Develop a probability model and use it to find probabilities of events. Compare probabilities from a model to observed frequencies; if the agreement is not good, explain possible sources of the discrepancy.

a. Develop a uniform probability model by assigning equal probability to all outcomes, and use the model to determine probabilities of events. [7-SP7a]
  • Example: If a student is selected at random from a class, find the probability that Jane will be selected and the probability that a girl will be selected.
b. Develop a probability model (that may not be uniform) by observing frequencies in data generated from a chance process. [7-SP7b]
  • Example: Find the approximate probability that a spinning penny will land heads up or that a tossed paper cup will land open-end down.
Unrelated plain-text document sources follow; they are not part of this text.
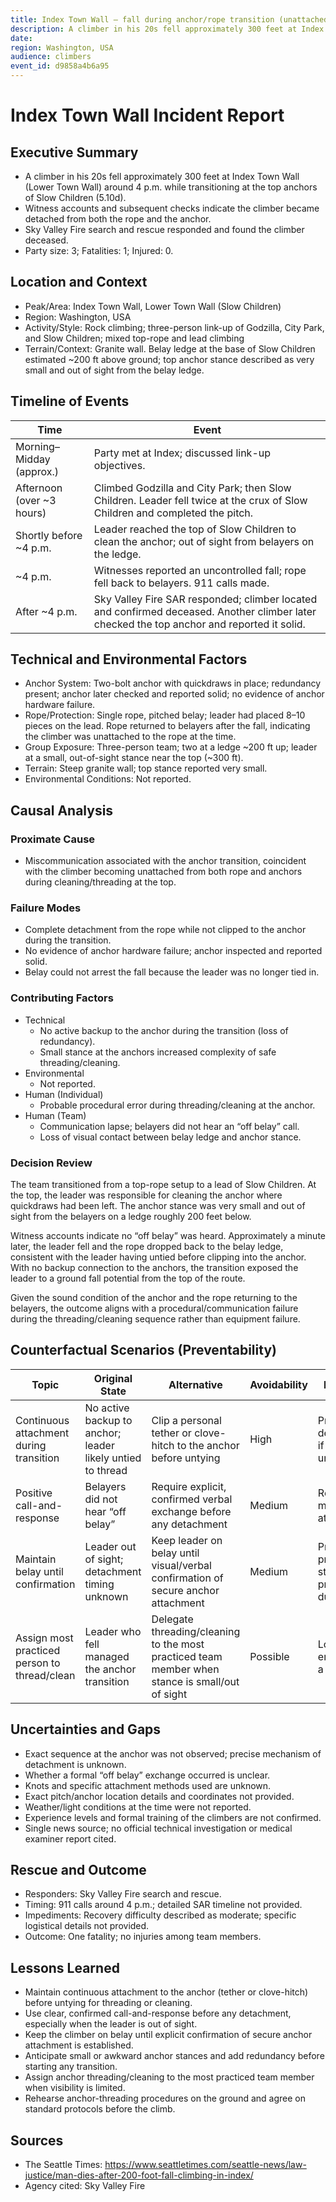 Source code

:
 ```yaml
---
title: Index Town Wall — fall during anchor/rope transition (unattached) ()
description: A climber in his 20s fell approximately 300 feet at Index Town Wall while transitioning at the top anchors of Slow Children. Witness accounts suggest he detached from the rope and was not clipped to the anchors before falling. Responders found him deceased.
date: 
region: Washington, USA
audience: climbers
event_id: d9858a4b6a95
---
```

<script type="application/ld+json">{"@context": "https://schema.org", "@type": "Article", "headline": "Index Town Wall — fall during anchor/rope transition (unattached) ()", "datePublished": null, "about": ["rock climbing", "Washington, USA"], "identifier": "d9858a4b6a95"}</script>

# Index Town Wall Incident Report

## Executive Summary
- A climber in his 20s fell approximately 300 feet at Index Town Wall (Lower Town Wall) around 4 p.m. while transitioning at the top anchors of Slow Children (5.10d). 
- Witness accounts and subsequent checks indicate the climber became detached from both the rope and the anchor. 
- Sky Valley Fire search and rescue responded and found the climber deceased. 
- Party size: 3; Fatalities: 1; Injured: 0.

## Location and Context
- Peak/Area: Index Town Wall, Lower Town Wall (Slow Children)
- Region: Washington, USA
- Activity/Style: Rock climbing; three-person link-up of Godzilla, City Park, and Slow Children; mixed top-rope and lead climbing
- Terrain/Context: Granite wall. Belay ledge at the base of Slow Children estimated ~200 ft above ground; top anchor stance described as very small and out of sight from the belay ledge.

## Timeline of Events
| Time | Event |
|---|---|
| Morning–Midday (approx.) | Party met at Index; discussed link-up objectives. |
| Afternoon (over ~3 hours) | Climbed Godzilla and City Park; then Slow Children. Leader fell twice at the crux of Slow Children and completed the pitch. |
| Shortly before ~4 p.m. | Leader reached the top of Slow Children to clean the anchor; out of sight from belayers on the ledge. |
| ~4 p.m. | Witnesses reported an uncontrolled fall; rope fell back to belayers. 911 calls made. |
| After ~4 p.m. | Sky Valley Fire SAR responded; climber located and confirmed deceased. Another climber later checked the top anchor and reported it solid. |

## Technical and Environmental Factors
- Anchor System: Two-bolt anchor with quickdraws in place; redundancy present; anchor later checked and reported solid; no evidence of anchor hardware failure.
- Rope/Protection: Single rope, pitched belay; leader had placed 8–10 pieces on the lead. Rope returned to belayers after the fall, indicating the climber was unattached to the rope at the time.
- Group Exposure: Three-person team; two at a ledge ~200 ft up; leader at a small, out-of-sight stance near the top (~300 ft).
- Terrain: Steep granite wall; top stance reported very small.
- Environmental Conditions: Not reported.

## Causal Analysis
### Proximate Cause
- Miscommunication associated with the anchor transition, coincident with the climber becoming unattached from both rope and anchors during cleaning/threading at the top.

### Failure Modes
- Complete detachment from the rope while not clipped to the anchor during the transition.
- No evidence of anchor hardware failure; anchor inspected and reported solid.
- Belay could not arrest the fall because the leader was no longer tied in.

### Contributing Factors
- Technical
  - No active backup to the anchor during the transition (loss of redundancy).
  - Small stance at the anchors increased complexity of safe threading/cleaning.
- Environmental
  - Not reported.
- Human (Individual)
  - Probable procedural error during threading/cleaning at the anchor.
- Human (Team)
  - Communication lapse; belayers did not hear an “off belay” call.
  - Loss of visual contact between belay ledge and anchor stance.

### Decision Review
The team transitioned from a top-rope setup to a lead of Slow Children. At the top, the leader was responsible for cleaning the anchor where quickdraws had been left. The anchor stance was very small and out of sight from the belayers on a ledge roughly 200 feet below.

Witness accounts indicate no “off belay” was heard. Approximately a minute later, the leader fell and the rope dropped back to the belay ledge, consistent with the leader having untied before clipping into the anchor. With no backup connection to the anchors, the transition exposed the leader to a ground fall potential from the top of the route.

Given the sound condition of the anchor and the rope returning to the belayers, the outcome aligns with a procedural/communication failure during the threading/cleaning sequence rather than equipment failure.

## Counterfactual Scenarios (Preventability)
| Topic | Original State | Alternative | Avoidability | Expected Effect | Confidence |
|---|---|---|---|---|---|
| Continuous attachment during transition | No active backup to anchor; leader likely untied to thread | Clip a personal tether or clove-hitch to the anchor before untying | High | Prevents complete detachment even if the rope is untied | High |
| Positive call-and-response | Belayers did not hear “off belay” | Require explicit, confirmed verbal exchange before any detachment | Medium | Reduces miscommunication at critical moment | Medium |
| Maintain belay until confirmation | Leader out of sight; detachment timing unknown | Keep leader on belay until visual/verbal confirmation of secure anchor attachment | Medium | Provides protection while still tied; may prevent exposure during early steps | Medium |
| Assign most practiced person to thread/clean | Leader who fell managed the anchor transition | Delegate threading/cleaning to the most practiced team member when stance is small/out of sight | Possible | Lowers procedural error likelihood at a complex stance | Low–Medium |

## Uncertainties and Gaps
- Exact sequence at the anchor was not observed; precise mechanism of detachment is unknown.
- Whether a formal “off belay” exchange occurred is unclear.
- Knots and specific attachment methods used are unknown.
- Exact pitch/anchor location details and coordinates not provided.
- Weather/light conditions at the time were not reported.
- Experience levels and formal training of the climbers are not confirmed.
- Single news source; no official technical investigation or medical examiner report cited.

## Rescue and Outcome
- Responders: Sky Valley Fire search and rescue.
- Timing: 911 calls around 4 p.m.; detailed SAR timeline not provided.
- Impediments: Recovery difficulty described as moderate; specific logistical details not provided.
- Outcome: One fatality; no injuries among team members.

## Lessons Learned
- Maintain continuous attachment to the anchor (tether or clove-hitch) before untying for threading or cleaning.
- Use clear, confirmed call-and-response before any detachment, especially when the leader is out of sight.
- Keep the climber on belay until explicit confirmation of secure anchor attachment is established.
- Anticipate small or awkward anchor stances and add redundancy before starting any transition.
- Assign anchor threading/cleaning to the most practiced team member when visibility is limited.
- Rehearse anchor-threading procedures on the ground and agree on standard protocols before the climb.

## Sources
- The Seattle Times: https://www.seattletimes.com/seattle-news/law-justice/man-dies-after-200-foot-fall-climbing-in-index/
- Agency cited: Sky Valley Fire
Do the outcomes for the spinning penny appear to be equally likely based on the observed frequencies?

ACOS 2009 Correlation
Third Grade
  • 15 - Determine the likelihood of different outcomes in a simple experiment.
  • 15.1 - Defending predictions of outcomes of simple experiments.

Seventh Grade
  • 13.1 - Using a list, chart, picture, or tree diagram to represent outcomes.
  • 13.2 - Determining the number of possible outcomes using the Fundamental Counting Principle or other techniques.
Eighth Grade
  • 14 - Determine the theoretical probability of an event.
  • 14.3 Determining the probability of an event through simulation.

CMP2 Correlation
What Do You Expect

My Humble Opinion
This has moved down from 8th grade and has increased in rigor. Instead of students simply using a probability model, they are now being asked to develop a model. This is taught very thoroughly in the AMSTI unit What Do You Expect.